- Catcher
- Born: July 11, 1942 Oak Park, Illinois, U.S.
- Batted: RightThrew: Right

MLB debut
- April 24, 1965, for the Minnesota Twins

Last MLB appearance
- October 3, 1965, for the Minnesota Twins

MLB statistics
- Games: 12
- At bats: 16
- Hits: 1
- Stats at Baseball Reference

Teams
- Minnesota Twins (1965);

= John Sevcik =

American baseball player (born 1942)

John Joseph Sevcik (/ˈsɛvsɪk/ SEV-sik; born July 11, 1942) is an American former baseball player who played one season in Major League Baseball for the 1965 Minnesota Twins. Sevcik was a catcher and was listed at 6 ft 2 in tall and 205 lb and threw and batted right-handed.

==Early life==
John was born on July 11, 1942 in Oak Park, Illinois, to Joseph and Helen Sevcik, twenty minutes after his twin brother James (known as "Jim"). His sister Janet was born five years afterwards.

His father was of Czechoslovak heritage and was a lawyer who served as a Republican in the Illinois House of Representatives from 1967 until his death in 1977. His mother Helen was of Lithuanian descent and was a homemaker.

After spending his early years in Chicago, Sevcik and his family moved to Berwyn, Illinois when he was around seven. He attended Morton East High School in Cicero, Illinois before transferring to Morton West High School in Berwyn with the latter opened in 1958; he and his brother Jim played varsity baseball and football.

From 1960 to 1964, John and Jim both attended the University of Missouri where they played baseball and football. John was the starting catcher for the Missouri Tigers baseball team which went to the College World Series every year of his tenure with the team.

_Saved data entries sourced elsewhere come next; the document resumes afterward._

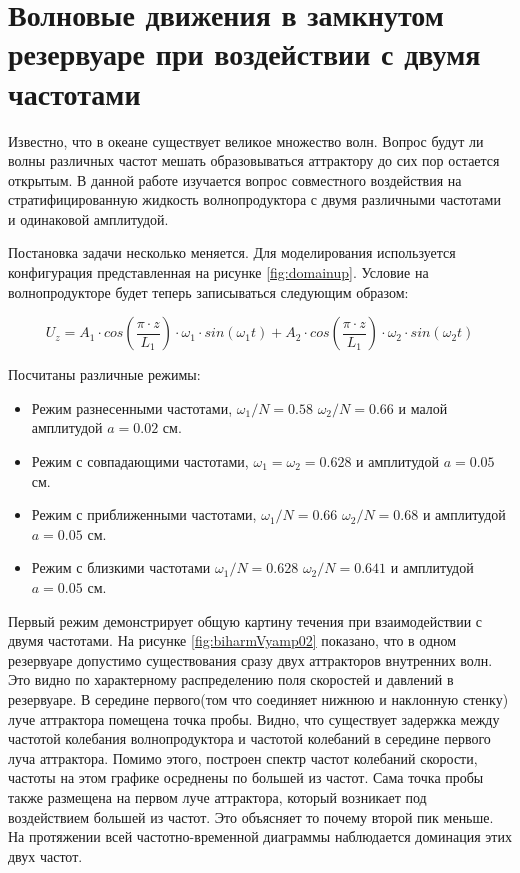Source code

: \section{Волновые движения в замкнутом резервуаре при воздействии с двумя частотами}

Известно, что в океане существует великое множество волн. Вопрос будут ли волны различных частот мешать образовываться аттрактору до сих пор остается открытым. В данной работе изучается вопрос совместного воздействия на стратифицированную жидкость волнопродуктора с двумя различными частотами и одинаковой амплитудой. 

Постановка задачи несколько меняется. Для моделирования используется конфигурация представленная на рисунке \ref{fig:domainup}. Условие на волнопродукторе будет теперь записываться следующим образом:

\begin{equation}
    U_z = A_1\cdot cos\left(\frac{\pi \cdot z}{L_1}\right)\cdot \omega_1 \cdot  sin(\omega_1 t) + A_2\cdot cos\left(\frac{\pi \cdot z}{L_1}\right)\cdot \omega_2 \cdot  sin(\omega_2 t)
\end{equation}

Посчитаны различные режимы:

\begin{itemize}
    \item Режим разнесенными частотами, $\omega_1/N=0.58$ $\omega_2/N=0.66$ и малой амплитудой $a=0.02$ см. 
    \item Режим с совпадающими частотами, $\omega_1=\omega_2=0.628$ и амплитудой $a=0.05$ см.
    \item Режим с приближенными частотами, $\omega_1/N=0.66$ $\omega_2/N=0.68$ и амплитудой $a=0.05$ см.
    \item Режим с близкими частотами $\omega_1/N=0.628$ $\omega_2/N=0.641$ и  амплитудой $a=0.05$ см.
\end{itemize}

Первый режим демонстрирует общую картину течения при взаимодействии с двумя частотами. На рисунке \ref{fig:biharmVyamp02} показано, что в одном резервуаре допустимо существования сразу двух аттракторов внутренних волн. Это видно по характерному распределению поля скоростей и давлений в резервуаре. В середине первого(том что соединяет нижнюю и наклонную стенку) луче аттрактора помещена точка пробы. Видно, что существует задержка между частотой колебания волнопродуктора и частотой колебаний в середине первого луча аттрактора. Помимо этого, построен спектр частот колебаний скорости, частоты на этом графике осреднены по большей из частот. Сама точка пробы также размещена на первом луче аттрактора, который возникает под воздействием большей из частот. Это объясняет то почему второй пик меньше. На протяжении всей частотно-временной диаграммы наблюдается доминация этих двух частот.

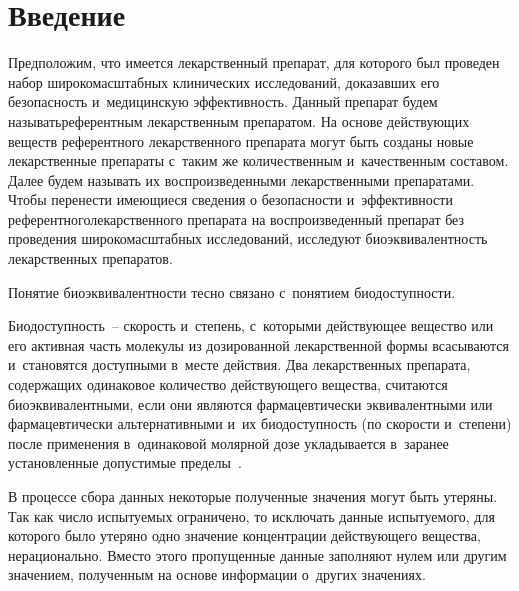   
\vspace*{3pt}



\thispagestyle{headings}

\begin{multicols}{2}

\label{st\stat}

\section{Введение}

\vspace*{-3pt}

Предположим, что имеется лекарственный препа\-рат, для которого 
был проведен набор  широкомасштабных клинических исследований, 
доказавших его безопасность и~медицинскую эф\-фективность. Данный 
препарат будем называть\linebreak референтным лекарственным препаратом. 
На основе действующих веществ референтного лекарственного препарата 
могут быть созданы новые лекар\-ст\-вен\-ные препараты с~таким же 
количественным и~качественным составом. Далее будем называть 
их воспроизведенными лекарственными препаратами. Чтобы 
перенести имеющиеся сведения о безопасности и~эффективности 
референтного\linebreak лекарственного препарата на воспроизведенный 
препарат без проведения широкомасштабных исследований, исследуют 
биоэквивалентность лекарственных препаратов.


Понятие биоэквивалентности тесно связано с~понятием биодоступности.

Биодоступность~-- скорость и~степень, с~которыми действующее вещество 
или его активная часть молекулы из дозированной лекарственной формы 
всасываются и~становятся доступными в~месте действия. Два лекарственных 
препарата, содержащих одинаковое количество действующего вещества, 
считаются биоэквивалентными, если они являются фармацевтически 
эквивалентными или фармацевтически альтернативными и~их биодоступность 
(по скорости и~степени) после применения в~одинаковой молярной дозе 
укладывается в~заранее установленные допустимые пределы~\cite{defin}.


В процессе сбора данных некоторые полученные значения могут быть утеряны. 
Так как число испытуемых ограничено, то исключать данные испытуемого,
 для которого было утеряно одно значение концентрации действующего вещества,
  нерационально. Вместо этого пропущенные данные заполняют нулем или другим значением,
   полученным на основе информации о~других значениях. 
   

\end{multicols}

Sevcik was signed by the Minnesota Twins after graduating college.

==Playing career==
As he had signed under the bonus rule then in force, Sevcik spent the entire season on the roster of the Minnesota Twins. He appeared in 12 games that season, with one hit (a double off Wally Bunker of the Baltimore Orioles September 28) in 16 at bats (.063) and one run scored.

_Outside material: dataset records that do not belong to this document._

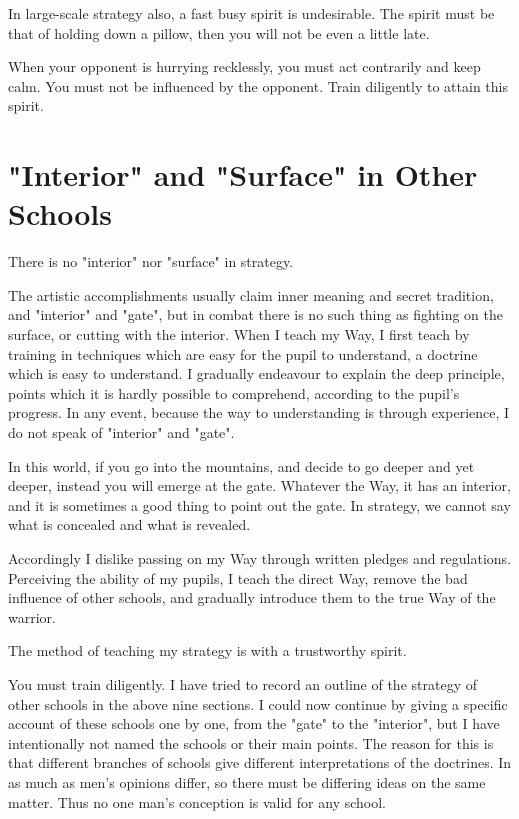 \documentclass[12pt]{report}
\begin{document}
In large-scale strategy also, a fast busy spirit is undesirable. The spirit must be that of holding down a pillow, then you will not be even a little late.

When your opponent is hurrying recklessly, you must act contrarily and keep calm. You must not be influenced by the opponent. Train diligently to attain this spirit.
\section*{"Interior" and "Surface" in Other Schools}
There is no "interior" nor "surface" in strategy.

The artistic accomplishments usually claim inner meaning and secret tradition, and "interior" and "gate", but in combat there is no such thing as fighting on the surface, or cutting with the interior. When I teach my Way, I first teach by training in techniques which are easy for the pupil to understand, a doctrine which is easy to understand. I gradually endeavour to explain the deep principle, points which it is hardly possible to comprehend, according to the pupil's progress. In any event, because the way to understanding is through experience, I do not speak of "interior" and "gate".

In this world, if you go into the mountains, and decide to go deeper and yet deeper, instead you will emerge at the gate. Whatever the Way, it has an interior, and it is sometimes a good thing to point out the gate. In strategy, we cannot say what is concealed and what is revealed.

Accordingly I dislike passing on my Way through written pledges and regulations. Perceiving the ability of my pupils, I teach the direct Way, remove the bad influence of other schools, and gradually introduce them to the true Way of the warrior.

The method of teaching my strategy is with a trustworthy spirit.

You must train diligently. I have tried to record an outline of the strategy of other schools in the above nine sections. I could now continue by giving a specific account of these schools one by one, from the "gate" to the "interior", but I have intentionally not named the schools or their main points. The reason for this is that different branches of schools give different interpretations of the doctrines. In as much as men's opinions differ, so there must be differing ideas on the same matter. Thus no one man's conception is valid for any school.
\end{document}
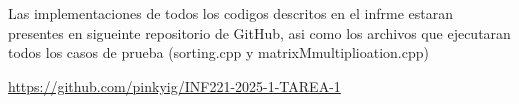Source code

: Las implementaciones de todos los codigos descritos en el infrme estaran presentes en sigueinte repositorio de GitHub, asi como  los archivos que ejecutaran todos los casos de prueba (sorting.cpp y matrixMmultiplioation.cpp)

\begin{mdframed}
    \begin{center}
        {\Large \url{https://github.com/pinkyig/INF221-2025-1-TAREA-1}}
    \end{center}
\end{mdframed}


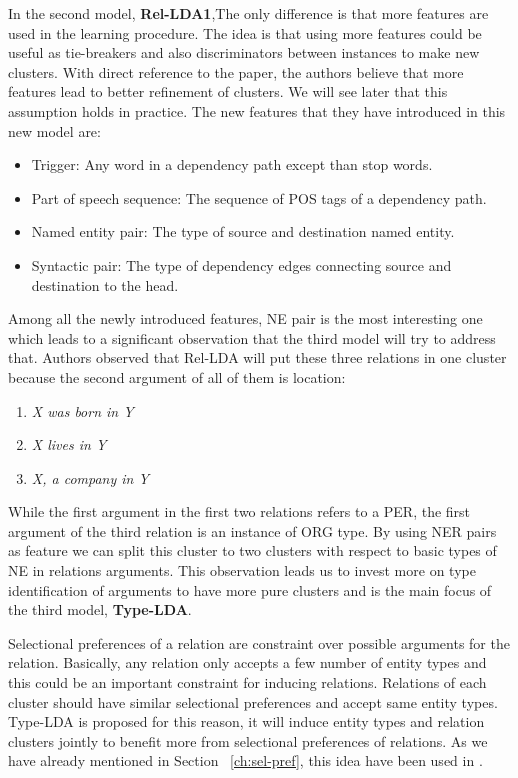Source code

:    	In the second model, \textbf{Rel-LDA1},The only difference is that  more features are used in the learning procedure.
   	 The idea is that using more features could be useful as tie-breakers and also discriminators between instances
   	  to make new clusters. With direct reference to the paper, the authors believe that more features 
   	  lead to better refinement of clusters. We will see later that this assumption holds in practice.
   	   The new features that they have introduced in this new model are:
   	   \begin{itemize}
   	     \item Trigger: Any word in a dependency path except than stop words. 
   	     \item Part of speech sequence: The sequence of POS tags of a dependency path. 
   	     \item Named entity pair: The type of source and destination named entity.
   	     \item Syntactic pair: The type of dependency edges connecting source and destination to the head.
   	   \end{itemize}   
   
 Among all the newly introduced features, NE pair is the most interesting one which leads to a 
 significant observation that the third model will try to address that. Authors observed that 
 Rel-LDA will put these three relations in one cluster because the second argument of all of them is location:
 
 \begin{enumerate}
   \item \emph{ X was born in Y}
   \item \emph{ X lives in Y}
   \item \emph{ X, a company in Y}
 \end{enumerate}
 
 While the first argument in the first two relations refers to a PER, the first argument of the 
 third relation is an instance of ORG type. By using NER pairs as feature we can split this cluster 
 to two clusters with respect to basic types of NE in relations arguments. 
 This observation leads us to invest more on type identification of arguments to have more pure 
 clusters and is the main focus of the third model, \textbf{Type-LDA}.
 
 
 Selectional preferences of a relation are constraint over possible arguments for the relation.
  Basically, any relation only accepts a few number of entity types and this could be an important constraint
   for inducing relations. Relations of each cluster should have similar selectional preferences and
    accept same entity types. Type-LDA is proposed for this reason, it will induce entity types 
    and relation clusters jointly to benefit more from selectional preferences of relations. 
    As we have already mentioned in Section ~\ref{ch:sel-pref},
     this idea have been used in \cite{Pantel2007} .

John Sevcik's pro career lasted for eight seasons (1964–71), all but 1965 in minor league baseball. In seven years in the minors, he recorded a batting average of .266, 431 hits (including 59 doubles, 8 triples, and 22 home runs), and 169 runs batted in.

His brother Jim, an outfielder, spent four years in the Twins' farm system before retiring from baseball.

==Personal life==
In 1964, Secvik married Glenda Lea Klipstein in a ceremony in Bismarck, North Dakota. They had met when he was attending the University of Missouri; she was a student at the nearby Stephens College.

After his baseball career ended, the couple initially lived in Minneapolis, Minnesota where Glenda opened an interior design and antiques business and John worked in construction equipment sales. Later in life, they moved to San Antonio, Texas where he worked in the liquor industry until he retired in 2006.

Since retiring, the couple have resided in Austin, Texas where Sevcik remains physically active by playing golf regularly at a local golf club. He is a fan of the Minnesota Twins.